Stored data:
"""

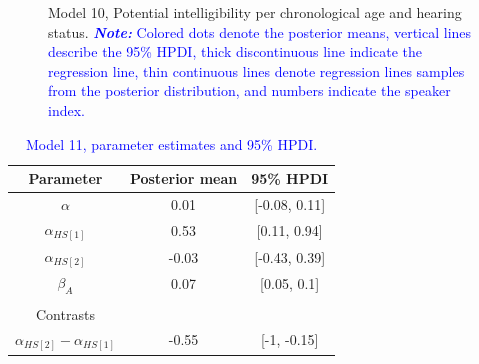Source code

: \documentclass[
  authoryear,
  preprint,
  1p]{elsarticle}
\begin{document}
\label{cell-fig-rq3-intelligibility-model10}
\begin{figure}[H]


\caption{\label{fig-rq3-intelligibility-model10}Model 10, Potential
intelligibility per chronological age and hearing status.
\textcolor{blue}{\textbf{\emph{Note:}} Colored dots denote the posterior means, vertical
lines describe the 95\% HPDI, thick discontinuous line indicate the
regression line, thin continuous lines denote regression lines samples
from the posterior distribution, and numbers indicate the speaker
index.}}

\end{figure}%

\begin{longtable}[]{@{}ccc@{}}

\caption{\label{tbl-parameter-model11}\textcolor{blue}{Model 11, parameter estimates and
95\% HPDI.}}

\tabularnewline

\toprule\noalign{}
Parameter & Posterior mean & 95\% HPDI \\
\midrule\noalign{}
\endhead
\bottomrule\noalign{}
\endlastfoot
\(\alpha\) & 0.01 & {[}-0.08, 0.11{]} \\
\(\alpha_{HS[1]}\) & 0.53 & {[}0.11, 0.94{]} \\
\(\alpha_{HS[2]}\) & -0.03 & {[}-0.43, 0.39{]} \\
\(\beta_{A}\) & 0.07 & {[}0.05, 0.1{]} \\
& & \\
Contrasts & & \\
\(\alpha_{HS[2]} - \alpha_{HS[1]}\) & -0.55 & {[}-1, -0.15{]} \\

\end{longtable}
\end{document}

"""

_WORK TO BE COMPLETED_:
Treating the line with "regression line, thin" as the last line to include, retype the records exactly from their first line, excluding pictures.

_WRITTEN SOLUTION_:
Source code

: \documentclass[
  authoryear,
  preprint,
  1p]{elsarticle}
\begin{document}
\label{cell-fig-rq3-intelligibility-model10}
\begin{figure}[H]


\caption{\label{fig-rq3-intelligibility-model10}Model 10, Potential
intelligibility per chronological age and hearing status.
\textcolor{blue}{\textbf{\emph{Note:}} Colored dots denote the posterior means, vertical
lines describe the 95\% HPDI, thick discontinuous line indicate the
regression line, thin continuous lines denote regression lines samples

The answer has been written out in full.